Beginning with the line that holds "together similar groups" in the data below, give again every line through the one that holds "Information about the", exactly as written.

(Stored data)
========================================

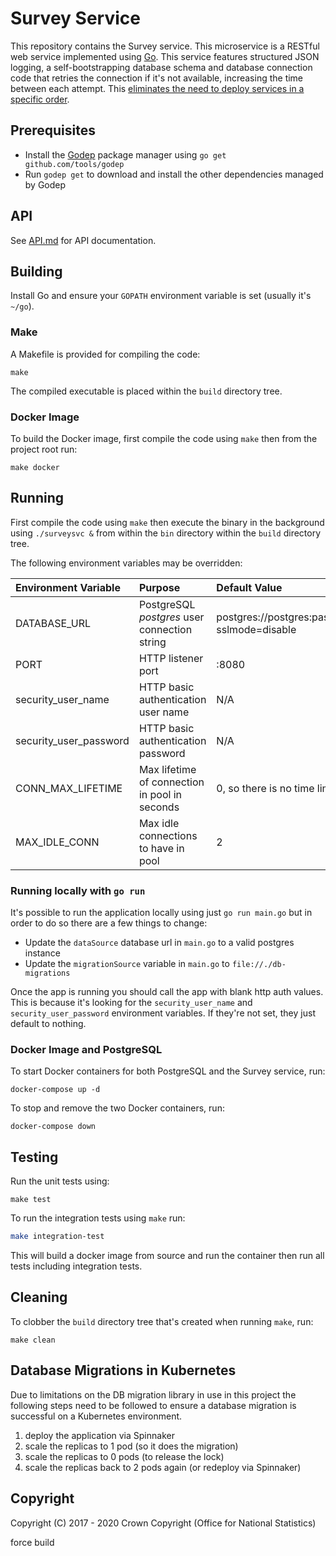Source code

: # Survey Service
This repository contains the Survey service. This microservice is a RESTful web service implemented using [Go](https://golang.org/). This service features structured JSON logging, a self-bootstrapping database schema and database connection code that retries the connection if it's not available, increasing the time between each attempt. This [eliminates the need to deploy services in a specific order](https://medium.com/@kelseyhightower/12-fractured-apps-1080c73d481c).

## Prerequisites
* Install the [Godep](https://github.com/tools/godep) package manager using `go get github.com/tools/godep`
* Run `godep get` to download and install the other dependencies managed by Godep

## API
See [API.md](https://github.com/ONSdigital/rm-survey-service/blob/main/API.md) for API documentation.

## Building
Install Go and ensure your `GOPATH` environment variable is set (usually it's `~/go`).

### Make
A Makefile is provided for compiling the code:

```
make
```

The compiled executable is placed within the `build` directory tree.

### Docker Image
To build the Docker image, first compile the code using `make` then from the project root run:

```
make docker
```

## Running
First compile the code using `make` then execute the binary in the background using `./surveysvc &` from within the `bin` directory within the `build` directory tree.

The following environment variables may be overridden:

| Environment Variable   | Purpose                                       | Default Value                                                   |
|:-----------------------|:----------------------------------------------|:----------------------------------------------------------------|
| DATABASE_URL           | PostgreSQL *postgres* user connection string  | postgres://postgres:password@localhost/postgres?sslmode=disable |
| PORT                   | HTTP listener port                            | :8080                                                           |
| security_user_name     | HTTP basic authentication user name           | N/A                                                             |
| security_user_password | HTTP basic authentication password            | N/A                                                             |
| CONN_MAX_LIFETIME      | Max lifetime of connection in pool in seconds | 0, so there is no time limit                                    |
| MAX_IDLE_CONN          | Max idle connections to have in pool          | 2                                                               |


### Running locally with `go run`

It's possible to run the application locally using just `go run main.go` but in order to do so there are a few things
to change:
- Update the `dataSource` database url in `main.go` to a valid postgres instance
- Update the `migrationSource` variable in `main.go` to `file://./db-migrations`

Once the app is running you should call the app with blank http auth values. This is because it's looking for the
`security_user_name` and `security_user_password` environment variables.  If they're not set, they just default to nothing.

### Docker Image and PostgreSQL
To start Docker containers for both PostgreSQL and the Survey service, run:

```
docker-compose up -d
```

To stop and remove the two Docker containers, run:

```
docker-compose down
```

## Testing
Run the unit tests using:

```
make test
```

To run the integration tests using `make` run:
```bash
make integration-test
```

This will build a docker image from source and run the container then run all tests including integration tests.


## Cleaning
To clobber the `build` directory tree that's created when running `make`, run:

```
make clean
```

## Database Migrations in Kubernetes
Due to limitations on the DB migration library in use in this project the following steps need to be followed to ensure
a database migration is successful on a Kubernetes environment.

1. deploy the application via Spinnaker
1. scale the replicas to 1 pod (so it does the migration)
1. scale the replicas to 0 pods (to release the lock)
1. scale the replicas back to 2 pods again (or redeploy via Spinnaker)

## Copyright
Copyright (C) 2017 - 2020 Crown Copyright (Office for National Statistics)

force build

========================================

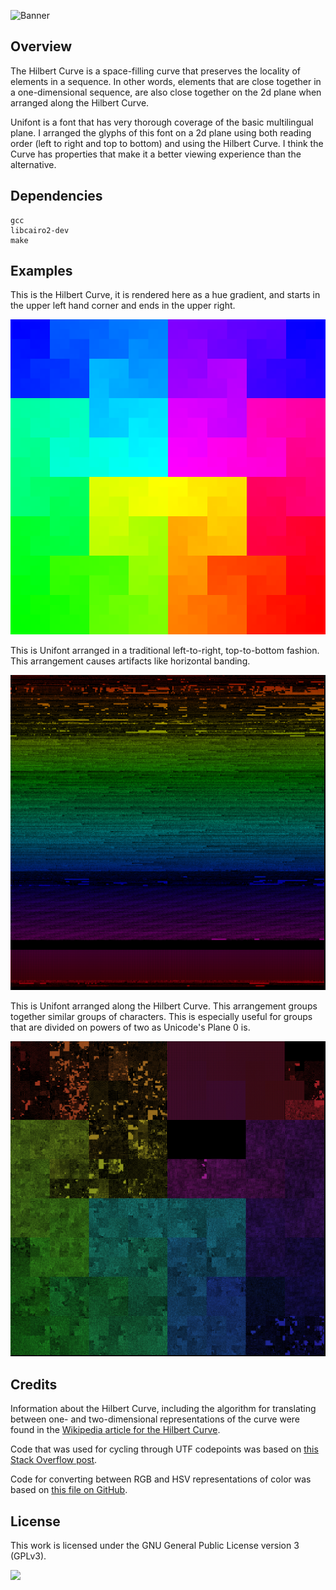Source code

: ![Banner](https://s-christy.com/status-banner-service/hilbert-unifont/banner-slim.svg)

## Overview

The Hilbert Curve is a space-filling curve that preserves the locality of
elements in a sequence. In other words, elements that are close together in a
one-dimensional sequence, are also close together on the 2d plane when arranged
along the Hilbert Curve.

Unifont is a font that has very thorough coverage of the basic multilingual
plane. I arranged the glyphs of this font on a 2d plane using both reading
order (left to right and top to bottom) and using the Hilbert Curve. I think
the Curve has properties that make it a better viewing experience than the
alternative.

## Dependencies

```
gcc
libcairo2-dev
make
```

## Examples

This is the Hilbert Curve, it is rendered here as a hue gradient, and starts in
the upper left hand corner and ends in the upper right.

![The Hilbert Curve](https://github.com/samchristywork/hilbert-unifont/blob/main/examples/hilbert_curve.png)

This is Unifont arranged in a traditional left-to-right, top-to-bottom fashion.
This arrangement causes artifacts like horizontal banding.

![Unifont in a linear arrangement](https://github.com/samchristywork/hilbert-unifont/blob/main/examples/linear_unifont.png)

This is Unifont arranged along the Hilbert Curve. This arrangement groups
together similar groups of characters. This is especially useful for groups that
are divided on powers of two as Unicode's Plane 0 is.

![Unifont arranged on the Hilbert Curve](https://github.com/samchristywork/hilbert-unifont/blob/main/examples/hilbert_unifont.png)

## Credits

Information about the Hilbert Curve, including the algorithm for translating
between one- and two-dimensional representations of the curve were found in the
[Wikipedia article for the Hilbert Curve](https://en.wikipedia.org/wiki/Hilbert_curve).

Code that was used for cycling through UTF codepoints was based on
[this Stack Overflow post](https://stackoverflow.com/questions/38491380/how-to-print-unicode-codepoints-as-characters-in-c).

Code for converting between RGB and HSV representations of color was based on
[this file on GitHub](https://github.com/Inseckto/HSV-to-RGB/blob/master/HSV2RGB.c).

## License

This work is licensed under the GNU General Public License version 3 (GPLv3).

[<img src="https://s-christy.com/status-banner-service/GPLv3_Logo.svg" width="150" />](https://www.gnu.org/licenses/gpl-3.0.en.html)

========================================

**ANSWER AREA:**
together similar groups of characters. This is especially useful for groups that
are divided on powers of two as Unicode's Plane 0 is.

![Unifont arranged on the Hilbert Curve](https://github.com/samchristywork/hilbert-unifont/blob/main/examples/hilbert_unifont.png)

## Credits

Information about the Hilbert Curve, including the algorithm for translating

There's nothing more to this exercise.